Après avoir assuré diverses fonctions au sein du groupe PUBLICIS depuis 1993, Monsieur NAOURI avait été désigné membre du Directoire en 2008.

Monsieur NAOURI bénéficiait d’un golden parachute, dans l’hypothèse où il serait mis fin, sans juste motif, à son mandat de membre du Directoire.

Les années passant, il ressort des termes de l’arrêt de la Cour d’appel que Monsieur NAOURI avait développé l’espoir de succéder à Monsieur Maurice LEVY.

Puis, à l’été 2013, était annoncé un projet de fusion avec le numéro 1 mondial de la publicité et de la communication, OMNICOM, qui mettait un terme à la question de sa succession éventuelle à la tête de PUBLICIS, et à toute perspective d’évolution de carrière, aux yeux de Monsieur NAOURI.

Des échanges eurent alors lieu entre Monsieur NAOURI et la société PUBLICIS, afin de mettre un terme au mandat de membre du Directoire, dans un contexte amiable, l’un ayant décidé de quitter la société, et l’autre ayant proposé de négocier les conditions de son départ.

Mais, faute de parvenir un accord amiable, Monsieur NAOURI était finalement révoqué de ses fonctions de membre du Directoire le 15 septembre 2014, au motif avancé par PUBLICIS d’une divergence de vue, ayant entrainé une perte de confiance et compromis le bon du fonctionnement du Directoire, avec pour conséquence notamment l’absence de versement de l’indemnité de révocation.

Monsieur NAOURI, considérant que sa révocation était intervenue sans justif et dans des conditions abusives, saisit le Tribunal de commerce de Paris qui lui donna raison sur le premier point et tort sur le second. Appel fut interjeté par le demandeur.

La Cour d’appel de Paris a ainsi eu l’occasion de se prononcer sur les conditions de fond et de forme de la révocation.

L’article L 225-61 du Code de commerce prévoit que « Les membres du directoire ou le directeur général unique peuvent être révoqués par l'assemblée générale, ainsi que, si les statuts le prévoient, par le conseil de surveillance.

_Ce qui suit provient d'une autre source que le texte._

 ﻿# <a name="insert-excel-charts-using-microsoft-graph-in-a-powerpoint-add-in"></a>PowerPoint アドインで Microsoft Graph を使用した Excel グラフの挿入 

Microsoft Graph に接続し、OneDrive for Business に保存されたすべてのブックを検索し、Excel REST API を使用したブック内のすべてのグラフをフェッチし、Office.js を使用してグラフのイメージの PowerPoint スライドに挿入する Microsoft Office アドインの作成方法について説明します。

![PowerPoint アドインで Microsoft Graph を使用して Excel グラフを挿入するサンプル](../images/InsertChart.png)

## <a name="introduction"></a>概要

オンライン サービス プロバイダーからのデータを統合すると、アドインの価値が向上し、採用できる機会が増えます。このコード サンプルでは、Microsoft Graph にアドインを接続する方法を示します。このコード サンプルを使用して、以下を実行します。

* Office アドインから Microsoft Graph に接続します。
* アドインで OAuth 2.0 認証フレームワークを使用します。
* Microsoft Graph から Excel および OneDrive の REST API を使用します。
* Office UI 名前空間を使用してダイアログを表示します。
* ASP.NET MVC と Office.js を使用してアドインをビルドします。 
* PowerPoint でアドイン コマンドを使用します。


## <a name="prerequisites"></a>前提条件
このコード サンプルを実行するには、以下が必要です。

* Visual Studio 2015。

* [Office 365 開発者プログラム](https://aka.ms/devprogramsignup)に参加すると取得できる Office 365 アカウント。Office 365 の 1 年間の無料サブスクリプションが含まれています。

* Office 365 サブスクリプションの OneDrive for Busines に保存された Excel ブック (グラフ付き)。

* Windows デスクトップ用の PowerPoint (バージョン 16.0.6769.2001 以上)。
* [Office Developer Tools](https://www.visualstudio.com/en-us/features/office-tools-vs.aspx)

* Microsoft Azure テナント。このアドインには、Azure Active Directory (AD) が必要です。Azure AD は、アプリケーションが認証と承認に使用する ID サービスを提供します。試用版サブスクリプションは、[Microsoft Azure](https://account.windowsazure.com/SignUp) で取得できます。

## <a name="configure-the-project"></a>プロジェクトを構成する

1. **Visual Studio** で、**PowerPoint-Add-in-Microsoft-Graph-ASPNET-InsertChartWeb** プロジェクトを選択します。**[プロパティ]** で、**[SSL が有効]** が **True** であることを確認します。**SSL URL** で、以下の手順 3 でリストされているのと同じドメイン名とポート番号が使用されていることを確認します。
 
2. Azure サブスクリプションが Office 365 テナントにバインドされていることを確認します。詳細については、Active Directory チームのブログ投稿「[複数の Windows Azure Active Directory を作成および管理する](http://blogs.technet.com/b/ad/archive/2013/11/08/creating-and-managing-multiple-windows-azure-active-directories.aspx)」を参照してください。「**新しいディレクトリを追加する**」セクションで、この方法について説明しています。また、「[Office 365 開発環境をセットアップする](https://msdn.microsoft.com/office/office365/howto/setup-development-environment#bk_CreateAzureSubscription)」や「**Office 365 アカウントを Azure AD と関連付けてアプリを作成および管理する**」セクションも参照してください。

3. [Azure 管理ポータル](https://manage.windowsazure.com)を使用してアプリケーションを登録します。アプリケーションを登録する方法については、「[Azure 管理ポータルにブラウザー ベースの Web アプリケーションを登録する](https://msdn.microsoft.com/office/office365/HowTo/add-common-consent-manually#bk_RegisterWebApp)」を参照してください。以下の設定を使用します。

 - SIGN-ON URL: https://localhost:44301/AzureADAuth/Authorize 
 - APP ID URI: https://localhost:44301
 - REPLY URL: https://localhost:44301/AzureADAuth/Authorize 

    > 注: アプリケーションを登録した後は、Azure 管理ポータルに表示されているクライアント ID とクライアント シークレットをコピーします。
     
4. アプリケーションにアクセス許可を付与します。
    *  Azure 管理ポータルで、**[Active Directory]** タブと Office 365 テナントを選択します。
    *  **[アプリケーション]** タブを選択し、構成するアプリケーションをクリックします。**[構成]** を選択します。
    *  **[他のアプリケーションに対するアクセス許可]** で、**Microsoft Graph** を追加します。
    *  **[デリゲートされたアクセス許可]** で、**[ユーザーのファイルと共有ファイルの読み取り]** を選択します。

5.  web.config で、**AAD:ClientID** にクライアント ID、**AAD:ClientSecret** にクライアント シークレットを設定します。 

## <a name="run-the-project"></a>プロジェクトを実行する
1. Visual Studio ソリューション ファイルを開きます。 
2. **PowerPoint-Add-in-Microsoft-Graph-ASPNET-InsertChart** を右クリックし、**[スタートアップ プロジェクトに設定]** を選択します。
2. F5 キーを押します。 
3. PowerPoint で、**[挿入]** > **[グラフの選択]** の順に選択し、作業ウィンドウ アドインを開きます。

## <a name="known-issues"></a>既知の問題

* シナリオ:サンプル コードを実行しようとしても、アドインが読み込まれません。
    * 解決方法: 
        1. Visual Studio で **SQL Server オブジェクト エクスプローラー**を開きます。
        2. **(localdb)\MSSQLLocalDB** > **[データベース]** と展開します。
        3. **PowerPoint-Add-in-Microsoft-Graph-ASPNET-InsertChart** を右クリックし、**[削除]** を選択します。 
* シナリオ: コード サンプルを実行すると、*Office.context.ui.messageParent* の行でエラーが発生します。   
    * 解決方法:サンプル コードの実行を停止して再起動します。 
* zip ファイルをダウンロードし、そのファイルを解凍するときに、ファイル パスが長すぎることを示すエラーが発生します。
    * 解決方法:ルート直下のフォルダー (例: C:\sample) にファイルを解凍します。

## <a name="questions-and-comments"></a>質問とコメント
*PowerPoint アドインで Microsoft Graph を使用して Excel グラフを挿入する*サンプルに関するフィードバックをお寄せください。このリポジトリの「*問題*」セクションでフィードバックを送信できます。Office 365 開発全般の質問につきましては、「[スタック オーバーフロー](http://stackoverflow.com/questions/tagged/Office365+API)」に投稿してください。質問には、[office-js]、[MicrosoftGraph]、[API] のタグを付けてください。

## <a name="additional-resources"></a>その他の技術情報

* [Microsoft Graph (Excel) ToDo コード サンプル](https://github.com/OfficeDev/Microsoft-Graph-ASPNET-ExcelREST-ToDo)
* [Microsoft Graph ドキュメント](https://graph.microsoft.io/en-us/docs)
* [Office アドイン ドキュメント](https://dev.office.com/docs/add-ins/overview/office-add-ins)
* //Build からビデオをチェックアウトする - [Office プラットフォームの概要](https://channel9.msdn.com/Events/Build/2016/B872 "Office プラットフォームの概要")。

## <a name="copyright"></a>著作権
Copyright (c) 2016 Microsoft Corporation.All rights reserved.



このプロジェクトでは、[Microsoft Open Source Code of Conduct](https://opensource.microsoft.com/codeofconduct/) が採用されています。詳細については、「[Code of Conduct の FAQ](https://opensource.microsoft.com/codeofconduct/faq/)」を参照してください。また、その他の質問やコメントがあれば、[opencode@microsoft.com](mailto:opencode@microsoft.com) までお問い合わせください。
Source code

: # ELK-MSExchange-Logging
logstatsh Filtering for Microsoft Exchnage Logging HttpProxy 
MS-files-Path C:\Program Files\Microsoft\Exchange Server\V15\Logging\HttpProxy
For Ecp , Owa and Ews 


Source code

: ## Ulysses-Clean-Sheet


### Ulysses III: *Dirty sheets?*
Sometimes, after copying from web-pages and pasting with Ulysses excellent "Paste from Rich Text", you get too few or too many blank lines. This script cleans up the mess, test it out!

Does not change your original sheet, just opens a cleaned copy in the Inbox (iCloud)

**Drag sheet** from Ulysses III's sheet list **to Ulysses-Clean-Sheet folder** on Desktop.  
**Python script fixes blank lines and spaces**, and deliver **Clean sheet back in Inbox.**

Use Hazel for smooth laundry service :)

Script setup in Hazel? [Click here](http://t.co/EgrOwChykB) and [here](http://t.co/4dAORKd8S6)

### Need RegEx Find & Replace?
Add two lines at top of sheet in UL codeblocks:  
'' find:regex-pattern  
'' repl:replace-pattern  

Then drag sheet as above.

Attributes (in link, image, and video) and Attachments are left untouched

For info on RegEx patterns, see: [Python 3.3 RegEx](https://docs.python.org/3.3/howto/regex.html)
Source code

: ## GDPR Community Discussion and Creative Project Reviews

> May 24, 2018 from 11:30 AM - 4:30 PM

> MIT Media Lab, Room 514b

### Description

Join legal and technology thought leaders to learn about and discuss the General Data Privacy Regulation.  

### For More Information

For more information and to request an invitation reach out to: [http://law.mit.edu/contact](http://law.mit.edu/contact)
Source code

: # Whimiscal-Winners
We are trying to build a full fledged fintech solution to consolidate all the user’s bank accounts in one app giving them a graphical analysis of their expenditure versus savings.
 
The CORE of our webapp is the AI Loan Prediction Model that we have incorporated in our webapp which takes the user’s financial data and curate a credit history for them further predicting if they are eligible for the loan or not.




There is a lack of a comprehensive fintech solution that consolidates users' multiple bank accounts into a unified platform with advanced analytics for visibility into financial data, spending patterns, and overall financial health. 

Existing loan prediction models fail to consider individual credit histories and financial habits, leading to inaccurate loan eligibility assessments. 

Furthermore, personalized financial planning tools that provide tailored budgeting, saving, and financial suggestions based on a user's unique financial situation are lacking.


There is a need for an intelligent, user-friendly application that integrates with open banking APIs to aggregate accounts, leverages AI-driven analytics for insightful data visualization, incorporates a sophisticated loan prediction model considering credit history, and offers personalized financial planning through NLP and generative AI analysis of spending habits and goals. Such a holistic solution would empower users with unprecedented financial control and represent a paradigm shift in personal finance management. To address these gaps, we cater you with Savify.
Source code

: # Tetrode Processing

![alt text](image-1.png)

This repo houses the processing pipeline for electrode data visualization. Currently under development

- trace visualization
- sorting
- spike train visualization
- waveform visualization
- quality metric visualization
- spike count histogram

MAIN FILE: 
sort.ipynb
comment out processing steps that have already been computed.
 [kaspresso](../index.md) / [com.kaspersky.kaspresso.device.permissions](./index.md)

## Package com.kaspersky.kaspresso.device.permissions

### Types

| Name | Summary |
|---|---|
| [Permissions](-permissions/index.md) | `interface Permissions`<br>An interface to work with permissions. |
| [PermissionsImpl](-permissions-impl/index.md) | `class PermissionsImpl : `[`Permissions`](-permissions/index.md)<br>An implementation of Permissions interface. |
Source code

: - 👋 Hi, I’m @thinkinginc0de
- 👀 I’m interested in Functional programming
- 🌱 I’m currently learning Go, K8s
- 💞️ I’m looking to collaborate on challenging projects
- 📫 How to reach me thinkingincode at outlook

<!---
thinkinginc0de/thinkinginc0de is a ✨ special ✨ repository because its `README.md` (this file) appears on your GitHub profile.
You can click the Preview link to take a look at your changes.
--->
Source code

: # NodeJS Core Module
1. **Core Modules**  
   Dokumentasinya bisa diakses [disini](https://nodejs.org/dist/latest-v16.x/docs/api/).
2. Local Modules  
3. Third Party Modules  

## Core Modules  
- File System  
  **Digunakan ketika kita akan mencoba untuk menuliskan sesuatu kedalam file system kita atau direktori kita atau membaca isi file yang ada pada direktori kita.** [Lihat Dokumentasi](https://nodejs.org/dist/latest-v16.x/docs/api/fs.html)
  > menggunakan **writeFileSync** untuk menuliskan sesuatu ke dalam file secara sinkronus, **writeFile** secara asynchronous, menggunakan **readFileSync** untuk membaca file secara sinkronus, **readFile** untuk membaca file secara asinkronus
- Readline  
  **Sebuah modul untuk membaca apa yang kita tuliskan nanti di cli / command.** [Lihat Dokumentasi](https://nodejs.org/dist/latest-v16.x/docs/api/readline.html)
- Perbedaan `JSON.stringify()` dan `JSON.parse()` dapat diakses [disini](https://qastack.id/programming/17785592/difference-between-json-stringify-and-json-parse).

Si la révocation est décidée sans juste motif, elle peut donner lieu à dommages-intérêts. »

Le juste motif de révocation peut résulter d’une faute du dirigeant, telle que la mauvaise gestion de nature à compromettre l’intérêt social ou le fonctionnement de la société, ou encore du souhait des associés d’adopter une stratégie à laquelle le dirigeant s’oppose.

De même, il existe de nombreuses décisions justifiant la révocation par une divergence de vues et / ou une perte de confiance dans le dirigeant.

Dans le procès-verbal du Conseil de surveillance ayant prononcé sa révocation, il était justement mis en avant par la société le désaccord de Monsieur NAOURI sur la stratégie du groupe, son refus de rester au sein du groupe pour assurer la transition dans le cadre de la fusion, et plus généralement son hostilité au projet de fusion.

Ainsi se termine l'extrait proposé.